Today marks my two thousand four hundredth day in my new position. Sometimes I receive postcards in my Personal Items slot that say “Congrats on your work anniversary!” or “Happy birthday, old timer!” or even a thumbs-up signal. I store these in an album I keep under my bunk. Every two thousand five hundred days the voice of a professional but nonetheless sultry female with the accent of your choosing comes on the PA system to read your name aloud in a congratulatory manner for the whole company to hear. I am still a hundred days away from this and take a sinful pride in not letting it show.
Our job is to watch the pale blue dot spin on the monitor. If it starts spinning too fast, meaning more than thirty times per minute, or one time every two seconds, the dot will turn saffron and begin to strobe. Too slow, and it will turn indigo and an alarm will sound. If the dot turns saffron and begins to strobe, we are to insert our keys into the module and turn them one quarter turn to the left or until we hear the click. If the dot turns indigo and the alarm sounds, we are to insert our keys into the module and turn them two full turns to the right, or until we hear the ding. Once the module is activated, the doors will seal hermetically to isolate our unit from the rest of the divisions. Thankfully the pale blue dot has yet to falter in its rotational velocity. It could happen at any time. I make an effort to review my Employee Manual once per week so as to not forget what the color saffron looks like.

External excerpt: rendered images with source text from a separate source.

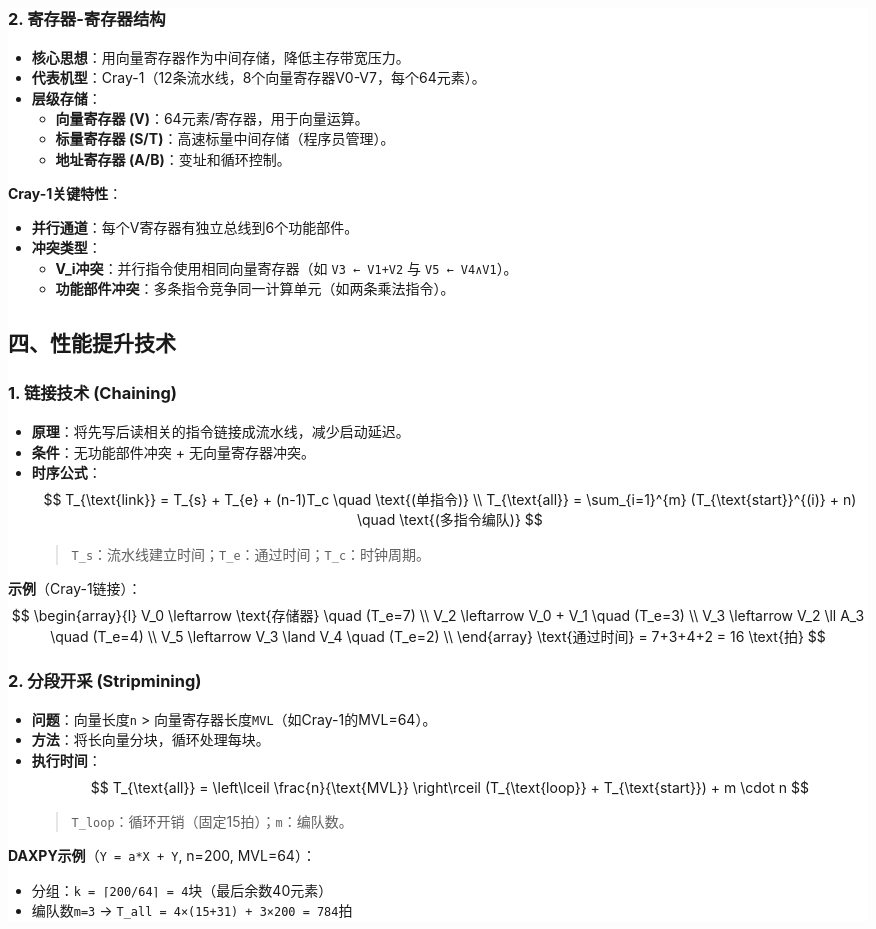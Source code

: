 ### **2. 寄存器-寄存器结构**
- **核心思想**：用向量寄存器作为中间存储，降低主存带宽压力。
- **代表机型**：Cray-1（12条流水线，8个向量寄存器V0-V7，每个64元素）。
- **层级存储**：
  - **向量寄存器 (V)**：64元素/寄存器，用于向量运算。
  - **标量寄存器 (S/T)**：高速标量中间存储（程序员管理）。
  - **地址寄存器 (A/B)**：变址和循环控制。

**Cray-1关键特性**：
- **并行通道**：每个V寄存器有独立总线到6个功能部件。
- **冲突类型**：
  - **V_i冲突**：并行指令使用相同向量寄存器（如 `V3 ← V1+V2` 与 `V5 ← V4∧V1`）。
  - **功能部件冲突**：多条指令竞争同一计算单元（如两条乘法指令）。


## **四、性能提升技术**
### **1. 链接技术 (Chaining)**
- **原理**：将先写后读相关的指令链接成流水线，减少启动延迟。
- **条件**：无功能部件冲突 + 无向量寄存器冲突。
- **时序公式**：
  $$
  T_{\text{link}} = T_{s} + T_{e} + (n-1)T_c \quad \text{(单指令)} \\
  T_{\text{all}} = \sum_{i=1}^{m} (T_{\text{start}}^{(i)} + n) \quad \text{(多指令编队)}
  $$
  > `T_s`：流水线建立时间；`T_e`：通过时间；`T_c`：时钟周期。

**示例**（Cray-1链接）：
$$
\begin{array}{l}
V_0 \leftarrow \text{存储器} \quad (T_e=7) \\
V_2 \leftarrow V_0 + V_1 \quad (T_e=3) \\
V_3 \leftarrow V_2 \ll A_3 \quad (T_e=4) \\
V_5 \leftarrow V_3 \land V_4 \quad (T_e=2) \\
\end{array}
\text{通过时间} = 7+3+4+2 = 16 \text{拍}
$$

### **2. 分段开采 (Stripmining)**
- **问题**：向量长度`n` > 向量寄存器长度`MVL`（如Cray-1的MVL=64）。
- **方法**：将长向量分块，循环处理每块。
- **执行时间**：
  $$
  T_{\text{all}} = \left\lceil \frac{n}{\text{MVL}} \right\rceil (T_{\text{loop}} + T_{\text{start}}) + m \cdot n
  $$
  > `T_loop`：循环开销（固定15拍）；`m`：编队数。

**DAXPY示例**（`Y = a*X + Y`, n=200, MVL=64）：
- 分组：`k = ⌈200/64⌉ = 4`块（最后余数40元素）
- 编队数`m=3` → `T_all = 4×(15+31) + 3×200 = 784`拍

Garrison and I speak infrequently. This is his forty-first day watching the pale blue dot spin on the monitor. He’s starting to get the hang of it. After my shift ends every morning, I spend one hour supervising his work, in compliance with Division Onboarding Procedure, to make sure he is an appropriate fit for the position. To hazard a lapse in humility it is not just any old joker who can sit and watch the pale blue dot spin on the monitor. It pleases me to note in my daily shift report to Central that nothing seems amiss with the new transfer. Garrison is a steadfast and consummate professional. I wonder sometimes if we will become friends.

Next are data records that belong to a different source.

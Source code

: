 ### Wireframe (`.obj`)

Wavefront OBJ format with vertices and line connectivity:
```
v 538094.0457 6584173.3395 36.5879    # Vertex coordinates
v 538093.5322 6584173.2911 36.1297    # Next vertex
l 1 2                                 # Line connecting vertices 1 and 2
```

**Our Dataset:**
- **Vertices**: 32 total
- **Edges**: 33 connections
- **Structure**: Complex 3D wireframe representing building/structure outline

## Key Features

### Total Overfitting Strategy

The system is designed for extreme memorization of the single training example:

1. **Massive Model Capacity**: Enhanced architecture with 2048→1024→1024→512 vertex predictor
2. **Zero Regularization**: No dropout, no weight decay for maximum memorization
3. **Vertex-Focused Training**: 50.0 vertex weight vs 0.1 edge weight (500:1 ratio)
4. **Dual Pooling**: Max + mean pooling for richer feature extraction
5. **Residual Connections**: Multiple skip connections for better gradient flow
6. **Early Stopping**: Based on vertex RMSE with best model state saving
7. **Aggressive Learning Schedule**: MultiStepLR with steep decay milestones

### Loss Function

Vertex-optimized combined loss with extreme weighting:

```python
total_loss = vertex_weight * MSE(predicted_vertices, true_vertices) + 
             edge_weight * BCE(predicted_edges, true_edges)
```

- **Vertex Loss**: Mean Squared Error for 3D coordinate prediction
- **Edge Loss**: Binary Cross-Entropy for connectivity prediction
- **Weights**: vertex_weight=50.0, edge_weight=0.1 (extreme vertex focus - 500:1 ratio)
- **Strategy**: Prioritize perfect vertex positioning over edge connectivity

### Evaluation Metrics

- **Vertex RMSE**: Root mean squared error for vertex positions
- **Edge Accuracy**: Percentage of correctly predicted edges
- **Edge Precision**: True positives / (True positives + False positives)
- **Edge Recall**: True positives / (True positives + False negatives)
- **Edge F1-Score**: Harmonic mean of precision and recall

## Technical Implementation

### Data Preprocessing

Before Garrison there was Milton. Was Milton ever a strange one. Per his file, Milton once enlisted in the Multinational Brigades in hopes of getting killed by an insurrectionist after his Dobermann Hans died of adrenal failure in Tucson. He failed his psychological screening by three and a half points and so instead bought a used Ducati and drove it all the way to Baton Rouge before realizing he’d developed a windburn. This was some time ago.
From the day Milton arrived at my division I took him for a bothered sort. It was evident his view of himself had been rocked to its foundation by his failure to achieve gruesome death in combat. Milton spoke long into the night about human suffering and the devout facade of contemporary thought that binds all man its thrall. At times his chatter unnerved me. At times I found myself letting my mind drift unmoored while my body sat before the pale blue dot spinning on the monitor. But I never took Milton very seriously, in the end. All this from a fellow who never so much as glanced at his News & General Affairs slot! Milton and I watched the pale blue dot spin on the monitor for nine hundred ninety one days.

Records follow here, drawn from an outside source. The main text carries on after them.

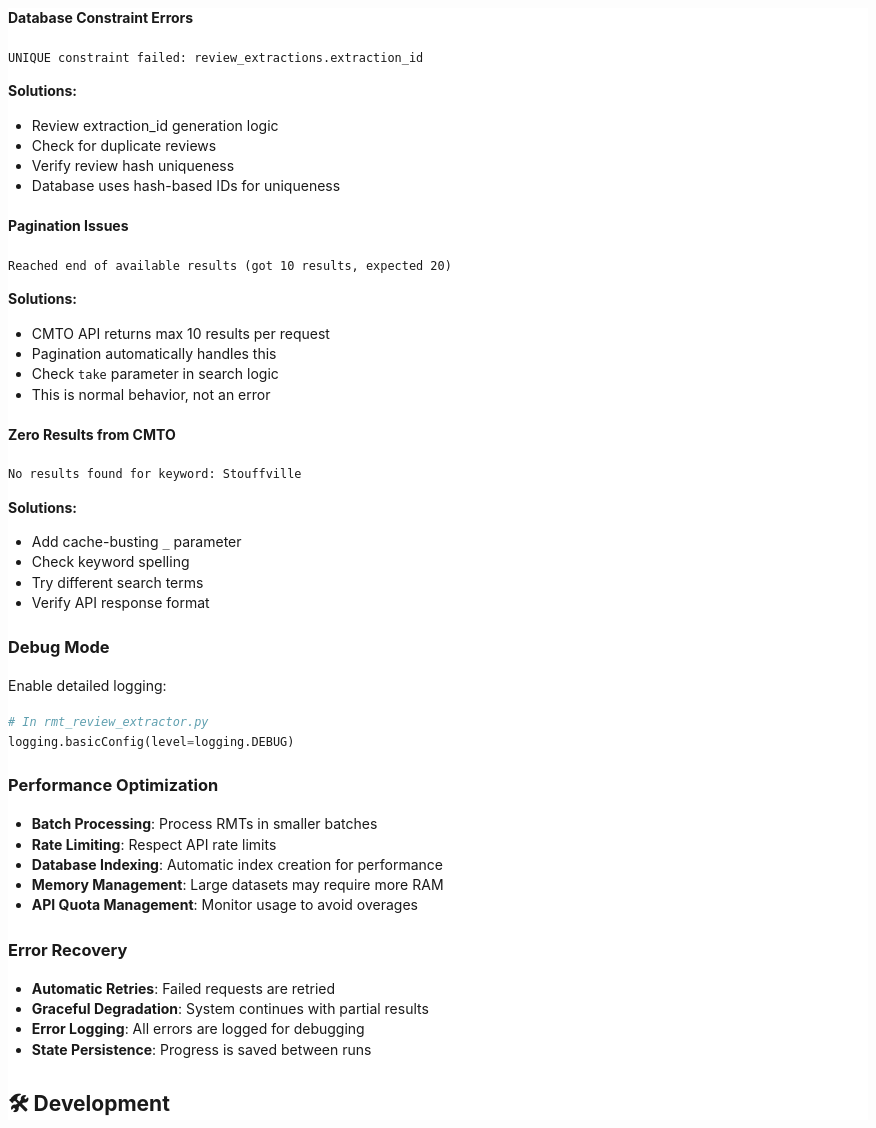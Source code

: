 #### Database Constraint Errors
```
UNIQUE constraint failed: review_extractions.extraction_id
```
**Solutions:**
- Review extraction_id generation logic
- Check for duplicate reviews
- Verify review hash uniqueness
- Database uses hash-based IDs for uniqueness

#### Pagination Issues
```
Reached end of available results (got 10 results, expected 20)
```
**Solutions:**
- CMTO API returns max 10 results per request
- Pagination automatically handles this
- Check `take` parameter in search logic
- This is normal behavior, not an error

#### Zero Results from CMTO
```
No results found for keyword: Stouffville
```
**Solutions:**
- Add cache-busting `_` parameter
- Check keyword spelling
- Try different search terms
- Verify API response format

### Debug Mode
Enable detailed logging:
```python
# In rmt_review_extractor.py
logging.basicConfig(level=logging.DEBUG)
```

### Performance Optimization
- **Batch Processing**: Process RMTs in smaller batches
- **Rate Limiting**: Respect API rate limits
- **Database Indexing**: Automatic index creation for performance
- **Memory Management**: Large datasets may require more RAM
- **API Quota Management**: Monitor usage to avoid overages

### Error Recovery
- **Automatic Retries**: Failed requests are retried
- **Graceful Degradation**: System continues with partial results
- **Error Logging**: All errors are logged for debugging
- **State Persistence**: Progress is saved between runs

## 🛠️ Development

On the nine hundred ninety second day, Milton was gone. I rose from my bunk to relieve him but his chair was empty. All his possessions were taken, his bunk stripped, his orthopedic sandals in none of the places he would tend to leave them. No one ever told me where he went. Not one word came down from Central regarding Milton’s whereabouts. As for how long the pale blue dot had spun unwatched on the monitor I refused the temptation to wonder.
That evening in my Meals & Dietary Supplements slot I found with my supper packets a bottle of small white capsules that allowed me the stamina required to cover both shifts. I set about watching the pale blue dot spin on the monitor. Surely a new transfer would be along.
I swallowed one white capsule every six hours, or every ten thousand eight hundred rotations of the pale blue dot on the monitor. I kept my eye on the monitor each time I got up to retrieve my packets from the Meals & Dietary Supplements slot. Urination and defecation were no issue. Central went out of the way to ensure the chairs in the upper divisions were state of the art. A new transfer would be along shortly.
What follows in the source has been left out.